Tools for the restaurant call center operator
Centralized restaurant offices are the gatekeepers for reservations at many restaurant groups, sometimes even managing several restaurants in different time zones. It’s a different environment than the most common Guest Center user who is at the front of the restaurant greeting people who walk through the door. Instead, reservationists in these offices wear phone headsets, have big monitors and are multitasking all day long when they take calls from prospective guests. Right now the web version of Guest Center is a simplified version of the iPad. The product management team asked me to go out and do research to come up with the vision of how the web client can evolve to be a powerful tool for these customers.
How can Guest Center on the web be a robust tool for restaurants with centralized call centers with reservationists managing several restaurants at once?
My role: Lead designer, researcher,
Time: 10 weeks
Understanding the day of a reservationist
I shadowed at 5 restaurant groups to observe the tasks of a reservationist to see how they use the system currently
A call center office setup
The existing Guest Center web tool reservationists use
01 A lot of time spent researching guests - Are they a VIP?
02 Spend a lot of time reporting to others about guests - Alert staff about VIPs
03 Pain point is finding a guest's reservation - A caller thinks they have a saturday reservation but it’s actually next saturday
04 When VIPs call, they get priority reservations
05 The reservation list is more important than seeing the floorplan
Vision: Non-Floorplan View
After synthesizing all my findings, I presented my approach to the product team for how the Guest Center web platform should evolve to be a robust tool for this customer.

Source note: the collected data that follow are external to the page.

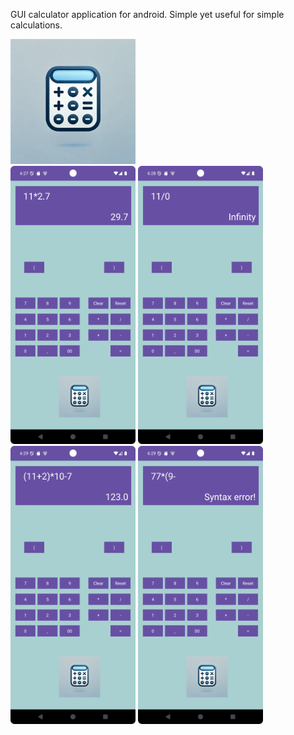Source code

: GUI calculator application for android. 
Simple yet useful for simple calculations.

<img src="assets/calc_logo.webp" alt="app logo" width="200">

<div class="row">
<img src="assets/app_1.png" alt="app sample" width="200">
<img src="assets/app_2.png" alt="app sample" width="200">
</div>


<img src="assets/app_3.png" alt="app sample" width="200">
<img src="assets/app_4.png" alt="app sample" width="200">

The “Non-floorplan” View - Reservationists rely on the list of reservations rather than the floorplan, so we should create a view that hides what’s not important. Quick filters on the reservation list can help the reservationist quickly see how many guests they still need to call to confirm reservations.
We have a guestbook on the iPad product, but not the web today. The product team assumed that right after we did research, we’d build the guestbook on the web, however research revealed that many offices use robust 3rd party guest management tools, and we may not want to try to duplicate what other companies do well already.
What's achievable today?
Focusing on the near term plan, I suggested we build a contextual search into the floorplan view to find or make a reservation. This feature would address findings 3 & 4 from the research.
If a guest has an upcoming reservation, navigate there
If the guest doesn't have an upcoming reservation, make a new reservation
Identify VIPs in search results
Layout of ContentDates that are all aligned right make it easier to scan down the list
V1: Phone number in lighter grey on the right side.
V2: The dates listed on the right side make it easier to scan down the list either by name, or upcoming reservation date.
If a guest has an upcoming reservation, the reservationist is probably searching for that. If the guest doesn’t, the reservationist is probably searching for the guest name to make one. But what if they already have a reservation and are calling to make another, should we prohibit that?
V1: each row either has the option to go to the upcoming reservation, or make a new one. Not both.
V2: multiple buttons per row, to go to upcoming reservation or make a new one
Guests with multiple reservations
For guests that have multiple reservations, how do we display those?
V1: The row could expand vertically to display multiple reservations for one guest.
V2: However, once you've narrowed down the guest, it's no longer important to see the other search results, so we can instead display them in an overflow menu.
Reservationists are experts with shortcuts and quick actions, so this is the first feature we’ve launched with keyboard shortcuts to navigate quickly through the list.